My opinion on your opinion. You may not like it…

Your opinion is probably right and no doubt well researched, comes from a deep well of experience and is just bursting out of you full of passion and certainty. Or it is wrong, borne out of ignorance and fear or sourced from the writings of people as misguided as yourself. Either way, it is needy for the ears and eyes of strangers, for the sage nods of recognition and the digital thumbs up that pass for agreement these days.

Here’s the thing. Whether you’re en pointe and bang on and pitching perfectly, or dangerously wrong and flailing about like Trump at a hastily called press conference, do feel free to stop adding your sanctimonious judgement to your opinion.

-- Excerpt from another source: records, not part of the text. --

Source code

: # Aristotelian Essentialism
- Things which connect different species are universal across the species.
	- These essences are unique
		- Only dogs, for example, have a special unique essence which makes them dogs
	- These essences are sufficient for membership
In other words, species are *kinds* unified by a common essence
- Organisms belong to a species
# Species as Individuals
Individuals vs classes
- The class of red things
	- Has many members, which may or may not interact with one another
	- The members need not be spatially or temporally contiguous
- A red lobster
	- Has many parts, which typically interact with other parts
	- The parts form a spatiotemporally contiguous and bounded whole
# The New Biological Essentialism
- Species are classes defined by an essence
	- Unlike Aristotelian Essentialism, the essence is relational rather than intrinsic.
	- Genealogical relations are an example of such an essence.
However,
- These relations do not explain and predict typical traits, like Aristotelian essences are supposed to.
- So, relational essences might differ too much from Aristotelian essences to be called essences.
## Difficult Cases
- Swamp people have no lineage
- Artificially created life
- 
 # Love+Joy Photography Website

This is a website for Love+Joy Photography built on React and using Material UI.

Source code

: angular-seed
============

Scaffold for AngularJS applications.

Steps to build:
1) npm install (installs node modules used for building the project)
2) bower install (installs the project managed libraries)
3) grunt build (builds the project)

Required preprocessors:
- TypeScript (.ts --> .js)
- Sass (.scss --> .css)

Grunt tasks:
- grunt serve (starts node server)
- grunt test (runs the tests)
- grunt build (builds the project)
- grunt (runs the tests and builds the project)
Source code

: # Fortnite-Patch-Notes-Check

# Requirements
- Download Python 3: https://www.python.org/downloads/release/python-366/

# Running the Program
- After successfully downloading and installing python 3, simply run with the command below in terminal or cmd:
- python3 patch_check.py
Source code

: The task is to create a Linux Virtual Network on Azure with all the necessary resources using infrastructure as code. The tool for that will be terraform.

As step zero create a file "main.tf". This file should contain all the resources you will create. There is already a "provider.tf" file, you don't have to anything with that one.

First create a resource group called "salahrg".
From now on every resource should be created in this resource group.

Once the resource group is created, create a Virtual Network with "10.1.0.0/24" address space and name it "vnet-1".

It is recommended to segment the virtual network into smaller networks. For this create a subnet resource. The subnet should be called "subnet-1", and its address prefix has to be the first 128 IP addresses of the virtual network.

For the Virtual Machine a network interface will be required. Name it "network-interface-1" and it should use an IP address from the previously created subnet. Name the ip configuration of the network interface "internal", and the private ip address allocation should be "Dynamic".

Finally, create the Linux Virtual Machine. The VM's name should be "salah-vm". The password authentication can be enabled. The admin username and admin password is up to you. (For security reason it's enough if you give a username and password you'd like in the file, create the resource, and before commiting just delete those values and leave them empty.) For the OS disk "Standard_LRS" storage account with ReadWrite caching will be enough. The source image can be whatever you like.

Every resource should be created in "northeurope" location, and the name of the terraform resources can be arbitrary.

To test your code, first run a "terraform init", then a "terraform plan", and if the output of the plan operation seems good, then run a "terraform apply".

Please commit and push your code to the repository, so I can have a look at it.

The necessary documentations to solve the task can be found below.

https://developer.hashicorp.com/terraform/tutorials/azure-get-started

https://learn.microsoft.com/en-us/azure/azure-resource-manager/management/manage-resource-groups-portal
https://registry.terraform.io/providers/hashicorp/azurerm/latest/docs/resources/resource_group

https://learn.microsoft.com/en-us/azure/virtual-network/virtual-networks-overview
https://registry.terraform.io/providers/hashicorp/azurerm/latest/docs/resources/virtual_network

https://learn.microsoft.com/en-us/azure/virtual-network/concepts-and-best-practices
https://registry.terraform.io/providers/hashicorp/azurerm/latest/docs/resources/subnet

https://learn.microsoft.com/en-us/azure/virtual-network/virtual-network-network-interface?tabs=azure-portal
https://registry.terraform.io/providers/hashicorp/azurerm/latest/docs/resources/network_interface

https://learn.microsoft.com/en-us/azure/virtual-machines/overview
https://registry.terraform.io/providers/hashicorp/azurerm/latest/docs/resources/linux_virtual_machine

You check out your opinion in the mirror. It looks good on you. It hugs in all the right places. In the light you’re standing in, it makes you look a little taller, and accentuates all your best assets. But I tried it on after you left, and you said it looked great as you left, but it made me feel small. It didn’t take my history into account and I felt uncomfortable at how constricting it was around my throat. It just didn’t fit me, but it was so right on you.

Look, maybe I’m banging on with too many neat turns of phrase here. I just feel like there are too many instructions disguised as musings in the world. There are a thousand ways to be a good person, a good mum, a good boss, a good runner, a good human, a good Australian, a good TV star, a good dad, and good divorcee, a good consumer, a good Christian, a good gender equality advocate, a good whatever the hell you’re trying to be. It’s confusing these days. All the easy labels and definitions are gone. All the boundaries are shifting and we’re all trying to figure out how to be happy (or at least not miserable) and not be an arsehole. At least, those are my main goals. Again, they may not be yours, and there I go telling you what should be toppermost of your poppermost.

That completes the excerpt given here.